Yaws is transmitted via fluid from the lesion of an infected person through direct interpersonal nonsexual contact. Most lesions appear on the limbs. About 75% of those affected are children under 15 who have frequent contact with others, with the highest incidence in children aged 6-10.
Disease Agent：Spirochetes called treponemes
Infection without treatment results in bumps and swelling and, occasionally, chronic disfigurement and disability.
Early (infectious) and late (noninfectious) are the two basic stages of yaws, as outlines below.
Early phase: Infectious stage
In the early stages, an initial papilloma (circular, solid swelling on the skin with no visible fluid) develops where the spirochete first entered the body. Before healing naturally, the papilloma is full of the spirochetes and may last for three to six months. When left untreated, disseminated skin lesions over the body will occur in the next stage of the disease. Papules up to a centimeter across (solid elevations of the skin with no fluid visible) and macules (discolored flat skin patches without any sensory loss, similar to freckles) also occur in early yaws.

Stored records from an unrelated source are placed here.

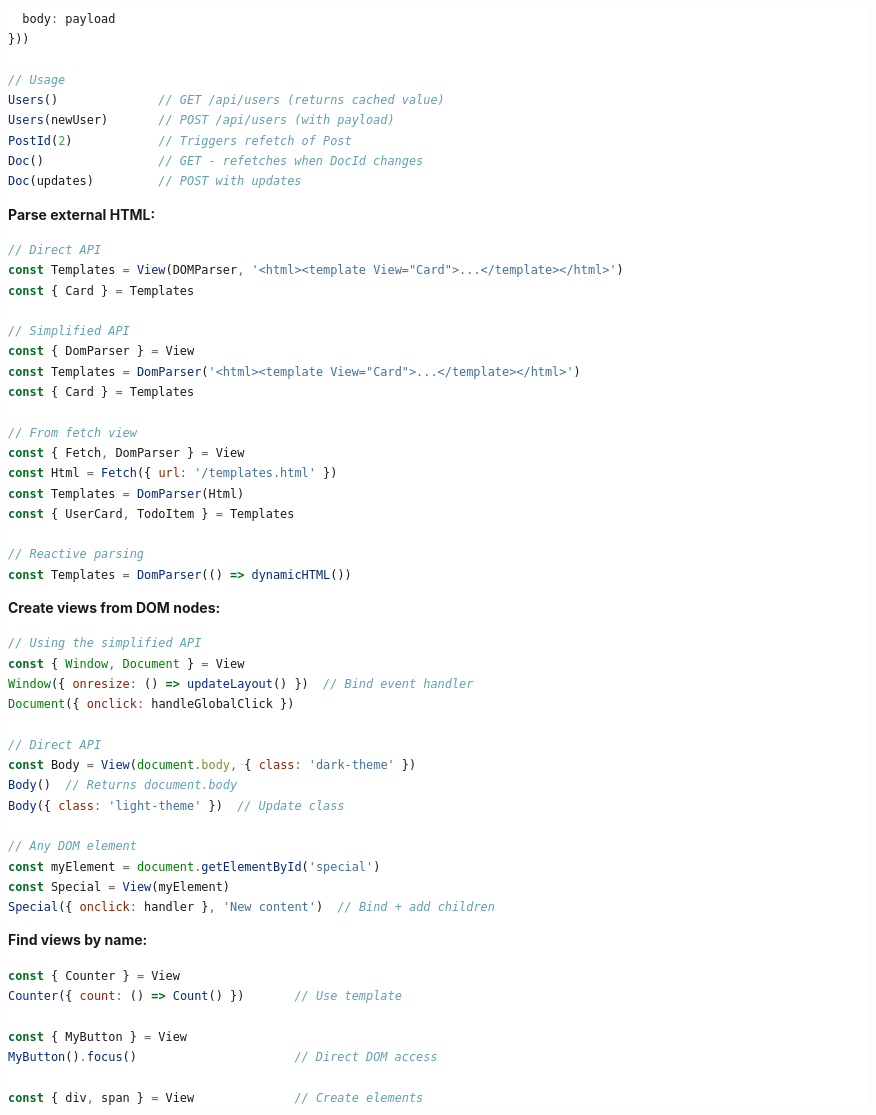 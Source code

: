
 ```javascript
  body: payload
}))

// Usage
Users()              // GET /api/users (returns cached value)
Users(newUser)       // POST /api/users (with payload)
PostId(2)            // Triggers refetch of Post
Doc()                // GET - refetches when DocId changes
Doc(updates)         // POST with updates
```

**Parse external HTML:**
```javascript
// Direct API
const Templates = View(DOMParser, '<html><template View="Card">...</template></html>')
const { Card } = Templates

// Simplified API
const { DomParser } = View
const Templates = DomParser('<html><template View="Card">...</template></html>')
const { Card } = Templates

// From fetch view
const { Fetch, DomParser } = View
const Html = Fetch({ url: '/templates.html' })
const Templates = DomParser(Html)
const { UserCard, TodoItem } = Templates

// Reactive parsing
const Templates = DomParser(() => dynamicHTML())
```

**Create views from DOM nodes:**
```javascript
// Using the simplified API
const { Window, Document } = View
Window({ onresize: () => updateLayout() })  // Bind event handler
Document({ onclick: handleGlobalClick })

// Direct API
const Body = View(document.body, { class: 'dark-theme' })
Body()  // Returns document.body
Body({ class: 'light-theme' })  // Update class

// Any DOM element
const myElement = document.getElementById('special')
const Special = View(myElement)
Special({ onclick: handler }, 'New content')  // Bind + add children
```

**Find views by name:**
```javascript
const { Counter } = View
Counter({ count: () => Count() })       // Use template

const { MyButton } = View
MyButton().focus()                      // Direct DOM access

const { div, span } = View              // Create elements
```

The early stage of yaws is characterized by thickening and darkening of palms and the soles of the feet. Bone pain may also develop during this stage.
Late phase: Non-infectious stage
Late yaws, occurring five years after initial infection, is characterized by nose and bone disfiguration as well as palmar/plantar hyperkeratosis (thickening of the palms and soles of the feet). Thickened soles can also make walking difficult, adversely impacting day-to-day life.

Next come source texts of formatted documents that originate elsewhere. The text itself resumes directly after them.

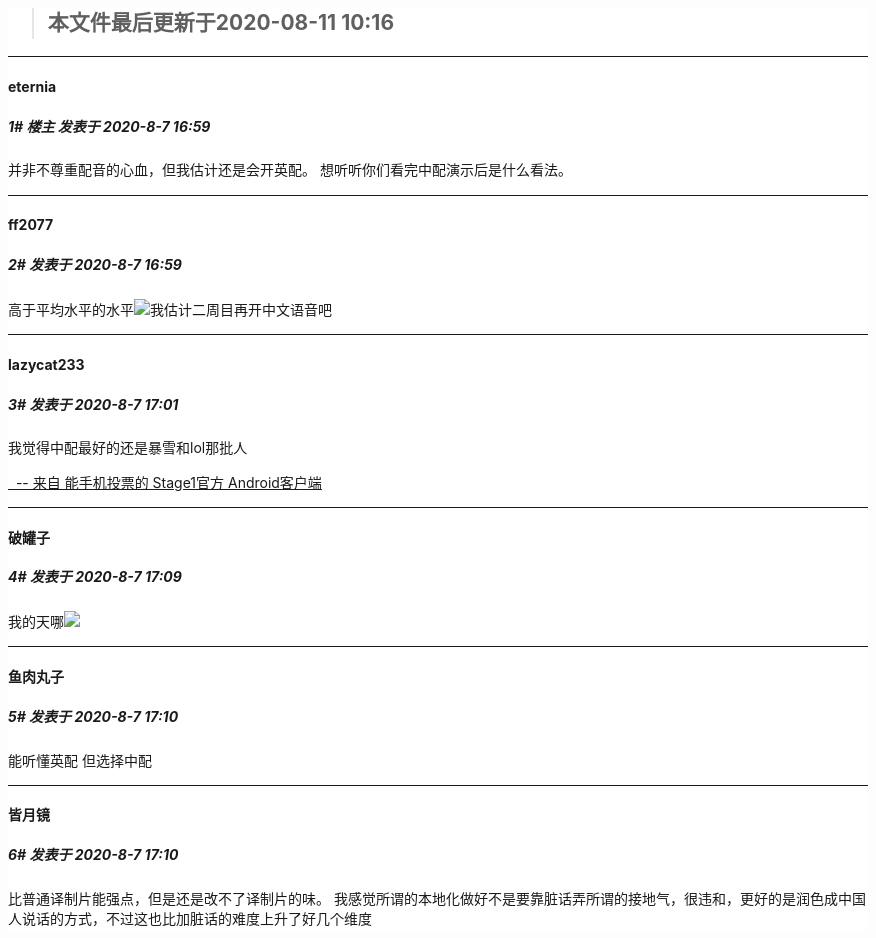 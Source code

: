 > ## **本文件最后更新于2020-08-11 10:16** 


-----

####  eternia  
##### 1#       楼主       发表于 2020-8-7 16:59


并非不尊重配音的心血，但我估计还是会开英配。
想听听你们看完中配演示后是什么看法。


-----

####  ff2077  
##### 2#       发表于 2020-8-7 16:59


高于平均水平的水平<img src="https://static.saraba1st.com/image/smiley/face2017/037.png" referrerpolicy="no-referrer">我估计二周目再开中文语音吧


-----

####  lazycat233  
##### 3#       发表于 2020-8-7 17:01


我觉得中配最好的还是暴雪和lol那批人

[  -- 来自 能手机投票的 Stage1官方 Android客户端](https://www.coolapk.com/apk/140634)


-----

####  破罐子  
##### 4#       发表于 2020-8-7 17:09


我的天哪<img src="https://static.saraba1st.com/image/smiley/face2017/066.png" referrerpolicy="no-referrer">


-----

####  鱼肉丸子  
##### 5#       发表于 2020-8-7 17:10


能听懂英配 但选择中配 


-----

####  皆月镜  
##### 6#       发表于 2020-8-7 17:10


比普通译制片能强点，但是还是改不了译制片的味。
我感觉所谓的本地化做好不是要靠脏话弄所谓的接地气，很违和，更好的是润色成中国人说话的方式，不过这也比加脏话的难度上升了好几个维度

Two antibiotics are used to treat yaws:
- Azithromycin is the first and preferred line of treatment because it is easy to administer.
- Benzathine penicillin is used when azithromycin is unavailable or cannot otherwise be used.
As there is no vaccine for yaws, prevention is carried out through interruption of the transmission via early diagnosis as well as mass drug administration for affected populations or communities. Needless to say, the essential aspects of prevention are health education and improved personal hygiene.
Regions at High Risk of Infection
Yaws infection is often found in environments that are densely populated and/or unhygienic. Yaws is epidemic in at least 13 countries, mainly victimizing children younger than 15 years old. It is most common in tropical forest regions in Asia, Africa, Latin America, and the western Pacific.
Estimated Number of the People Infected
According to a report published in 2015, it is estimated 89 million people live in 13 endemic countries.
Estimated Number of Deaths
While endemic treponematoses disfigure physical appearance and can lead to physical disability, it is not fatal. As such, there are no statistics available on deaths resulting from this disease.